Dataset records
================================
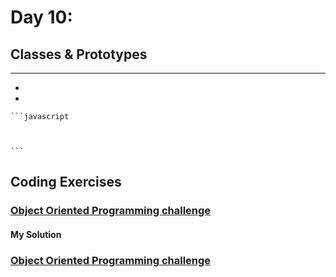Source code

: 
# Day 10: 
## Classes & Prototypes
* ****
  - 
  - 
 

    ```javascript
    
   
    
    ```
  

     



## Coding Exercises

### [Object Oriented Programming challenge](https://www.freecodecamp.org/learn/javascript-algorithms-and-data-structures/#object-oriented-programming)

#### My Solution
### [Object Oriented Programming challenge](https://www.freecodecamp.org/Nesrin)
================================
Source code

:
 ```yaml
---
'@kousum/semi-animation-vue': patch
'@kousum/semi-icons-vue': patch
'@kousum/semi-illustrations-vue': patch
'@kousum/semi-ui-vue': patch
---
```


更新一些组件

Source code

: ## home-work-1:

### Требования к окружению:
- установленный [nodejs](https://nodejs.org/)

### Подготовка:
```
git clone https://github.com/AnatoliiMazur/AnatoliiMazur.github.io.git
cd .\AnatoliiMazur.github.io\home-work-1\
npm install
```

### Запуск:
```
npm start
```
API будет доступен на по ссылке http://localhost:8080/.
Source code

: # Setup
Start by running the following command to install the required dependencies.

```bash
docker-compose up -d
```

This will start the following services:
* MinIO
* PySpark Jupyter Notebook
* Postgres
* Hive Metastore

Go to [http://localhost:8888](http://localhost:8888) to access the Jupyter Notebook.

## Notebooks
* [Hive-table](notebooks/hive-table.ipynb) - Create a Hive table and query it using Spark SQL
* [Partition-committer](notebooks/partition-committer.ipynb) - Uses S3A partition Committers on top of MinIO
================================
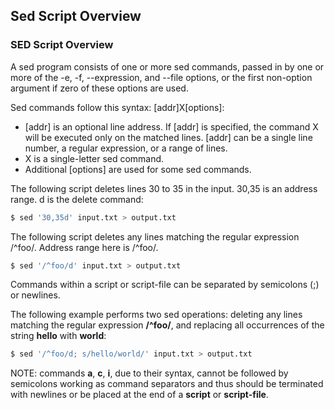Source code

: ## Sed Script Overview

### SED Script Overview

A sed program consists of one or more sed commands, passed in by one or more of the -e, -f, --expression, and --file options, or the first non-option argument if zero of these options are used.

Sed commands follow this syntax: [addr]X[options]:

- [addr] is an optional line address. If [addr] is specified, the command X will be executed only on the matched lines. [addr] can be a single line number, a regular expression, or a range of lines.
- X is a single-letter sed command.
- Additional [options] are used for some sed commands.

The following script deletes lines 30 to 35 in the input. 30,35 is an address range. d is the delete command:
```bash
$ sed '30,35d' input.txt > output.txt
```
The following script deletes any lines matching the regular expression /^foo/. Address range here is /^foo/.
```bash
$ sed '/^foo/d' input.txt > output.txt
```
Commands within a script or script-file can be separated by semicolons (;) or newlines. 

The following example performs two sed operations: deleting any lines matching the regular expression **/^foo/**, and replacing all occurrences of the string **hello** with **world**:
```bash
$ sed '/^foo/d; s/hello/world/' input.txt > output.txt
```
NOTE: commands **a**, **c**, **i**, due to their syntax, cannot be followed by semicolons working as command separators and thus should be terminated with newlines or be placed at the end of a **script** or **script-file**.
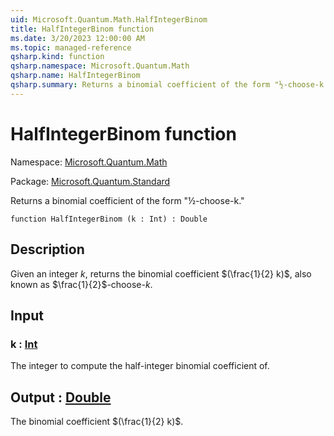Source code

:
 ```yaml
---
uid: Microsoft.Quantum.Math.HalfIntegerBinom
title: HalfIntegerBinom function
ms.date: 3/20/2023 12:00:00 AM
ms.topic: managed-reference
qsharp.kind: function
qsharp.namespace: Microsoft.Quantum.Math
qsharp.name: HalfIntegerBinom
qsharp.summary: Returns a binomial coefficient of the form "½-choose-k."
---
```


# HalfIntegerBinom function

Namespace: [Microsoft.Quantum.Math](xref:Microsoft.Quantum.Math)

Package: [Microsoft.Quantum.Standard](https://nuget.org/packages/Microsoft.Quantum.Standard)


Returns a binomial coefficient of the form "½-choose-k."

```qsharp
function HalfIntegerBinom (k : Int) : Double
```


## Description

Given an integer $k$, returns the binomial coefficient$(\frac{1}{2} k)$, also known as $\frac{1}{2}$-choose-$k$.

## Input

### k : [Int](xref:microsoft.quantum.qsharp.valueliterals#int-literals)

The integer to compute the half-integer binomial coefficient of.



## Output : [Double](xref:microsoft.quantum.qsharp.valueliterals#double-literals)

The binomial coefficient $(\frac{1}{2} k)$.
================================
Exercise brief
Using the material above, transcribe exactly the lines from the line with "using Spark SQL" to the line with "top of MinIO"; both count, and nothing else goes in.

Task answer
* [Hive-table](notebooks/hive-table.ipynb) - Create a Hive table and query it using Spark SQL
* [Partition-committer](notebooks/partition-committer.ipynb) - Uses S3A partition Committers on top of MinIO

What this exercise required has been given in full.